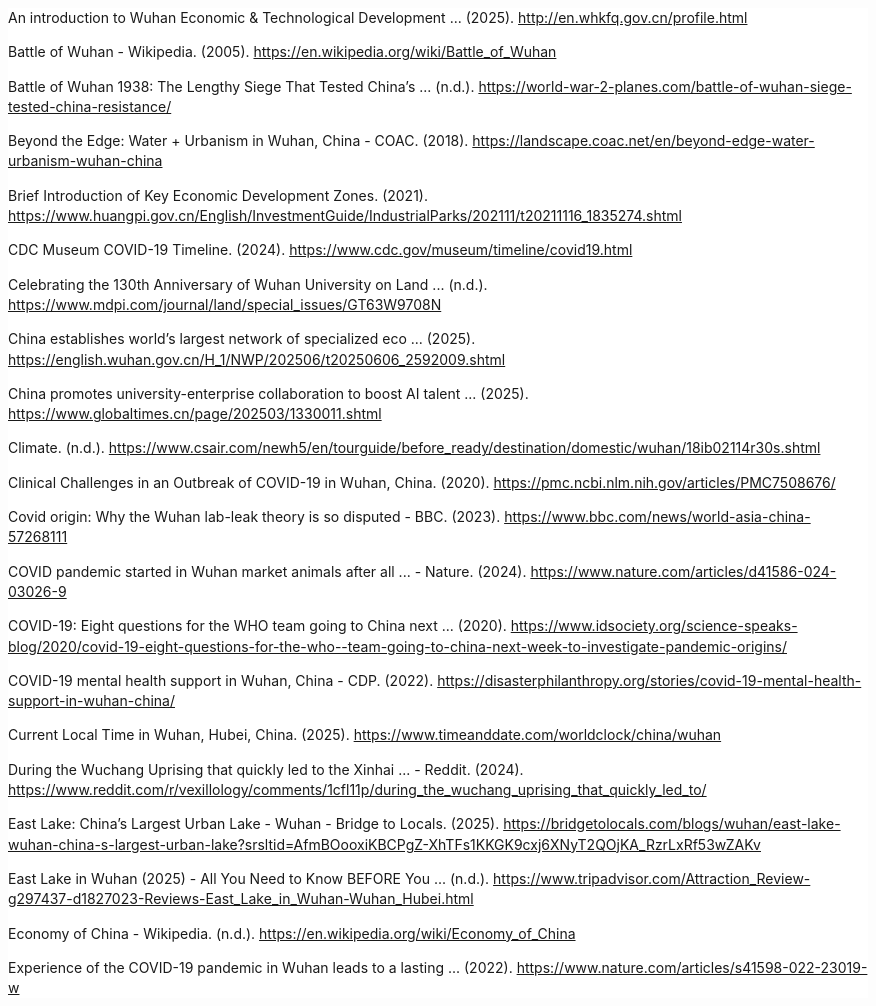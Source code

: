 An introduction to Wuhan Economic & Technological Development ... (2025). http://en.whkfq.gov.cn/profile.html

Battle of Wuhan - Wikipedia. (2005). https://en.wikipedia.org/wiki/Battle_of_Wuhan

Battle of Wuhan 1938: The Lengthy Siege That Tested China’s ... (n.d.). https://world-war-2-planes.com/battle-of-wuhan-siege-tested-china-resistance/

Beyond the Edge: Water + Urbanism in Wuhan, China - COAC. (2018). https://landscape.coac.net/en/beyond-edge-water-urbanism-wuhan-china

Brief Introduction of Key Economic Development Zones. (2021). https://www.huangpi.gov.cn/English/InvestmentGuide/IndustrialParks/202111/t20211116_1835274.shtml

CDC Museum COVID-19 Timeline. (2024). https://www.cdc.gov/museum/timeline/covid19.html

Celebrating the 130th Anniversary of Wuhan University on Land ... (n.d.). https://www.mdpi.com/journal/land/special_issues/GT63W9708N

China establishes world’s largest network of specialized eco ... (2025). https://english.wuhan.gov.cn/H_1/NWP/202506/t20250606_2592009.shtml

China promotes university-enterprise collaboration to boost AI talent ... (2025). https://www.globaltimes.cn/page/202503/1330011.shtml

Climate. (n.d.). https://www.csair.com/newh5/en/tourguide/before_ready/destination/domestic/wuhan/18ib02114r30s.shtml

Clinical Challenges in an Outbreak of COVID-19 in Wuhan, China. (2020). https://pmc.ncbi.nlm.nih.gov/articles/PMC7508676/

Covid origin: Why the Wuhan lab-leak theory is so disputed - BBC. (2023). https://www.bbc.com/news/world-asia-china-57268111

COVID pandemic started in Wuhan market animals after all ... - Nature. (2024). https://www.nature.com/articles/d41586-024-03026-9

COVID-19: Eight questions for the WHO team going to China next ... (2020). https://www.idsociety.org/science-speaks-blog/2020/covid-19-eight-questions-for-the-who--team-going-to-china-next-week-to-investigate-pandemic-origins/

COVID-19 mental health support in Wuhan, China - CDP. (2022). https://disasterphilanthropy.org/stories/covid-19-mental-health-support-in-wuhan-china/

Current Local Time in Wuhan, Hubei, China. (2025). https://www.timeanddate.com/worldclock/china/wuhan

During the Wuchang Uprising that quickly led to the Xinhai ... - Reddit. (2024). https://www.reddit.com/r/vexillology/comments/1cfl11p/during_the_wuchang_uprising_that_quickly_led_to/

East Lake: China’s Largest Urban Lake - Wuhan - Bridge to Locals. (2025). https://bridgetolocals.com/blogs/wuhan/east-lake-wuhan-china-s-largest-urban-lake?srsltid=AfmBOooxiKBCPgZ-XhTFs1KKGK9cxj6XNyT2QOjKA_RzrLxRf53wZAKv

East Lake in Wuhan (2025) - All You Need to Know BEFORE You ... (n.d.). https://www.tripadvisor.com/Attraction_Review-g297437-d1827023-Reviews-East_Lake_in_Wuhan-Wuhan_Hubei.html

Economy of China - Wikipedia. (n.d.). https://en.wikipedia.org/wiki/Economy_of_China

Experience of the COVID-19 pandemic in Wuhan leads to a lasting ... (2022). https://www.nature.com/articles/s41598-022-23019-w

Exercise goal:
What is needed is a word-for-word copy of the lines from the start of the data to the line with "Covid origin: Why", inclusive, with no pictures in it.

Finished task:
Source code

: An introduction to Wuhan Economic & Technological Development ... (2025). http://en.whkfq.gov.cn/profile.html

Battle of Wuhan - Wikipedia. (2005). https://en.wikipedia.org/wiki/Battle_of_Wuhan

Battle of Wuhan 1938: The Lengthy Siege That Tested China’s ... (n.d.). https://world-war-2-planes.com/battle-of-wuhan-siege-tested-china-resistance/

Beyond the Edge: Water + Urbanism in Wuhan, China - COAC. (2018). https://landscape.coac.net/en/beyond-edge-water-urbanism-wuhan-china

Brief Introduction of Key Economic Development Zones. (2021). https://www.huangpi.gov.cn/English/InvestmentGuide/IndustrialParks/202111/t20211116_1835274.shtml

CDC Museum COVID-19 Timeline. (2024). https://www.cdc.gov/museum/timeline/covid19.html

Celebrating the 130th Anniversary of Wuhan University on Land ... (n.d.). https://www.mdpi.com/journal/land/special_issues/GT63W9708N

China establishes world’s largest network of specialized eco ... (2025). https://english.wuhan.gov.cn/H_1/NWP/202506/t20250606_2592009.shtml

China promotes university-enterprise collaboration to boost AI talent ... (2025). https://www.globaltimes.cn/page/202503/1330011.shtml

Climate. (n.d.). https://www.csair.com/newh5/en/tourguide/before_ready/destination/domestic/wuhan/18ib02114r30s.shtml

Clinical Challenges in an Outbreak of COVID-19 in Wuhan, China. (2020). https://pmc.ncbi.nlm.nih.gov/articles/PMC7508676/

Covid origin: Why the Wuhan lab-leak theory is so disputed - BBC. (2023). https://www.bbc.com/news/world-asia-china-57268111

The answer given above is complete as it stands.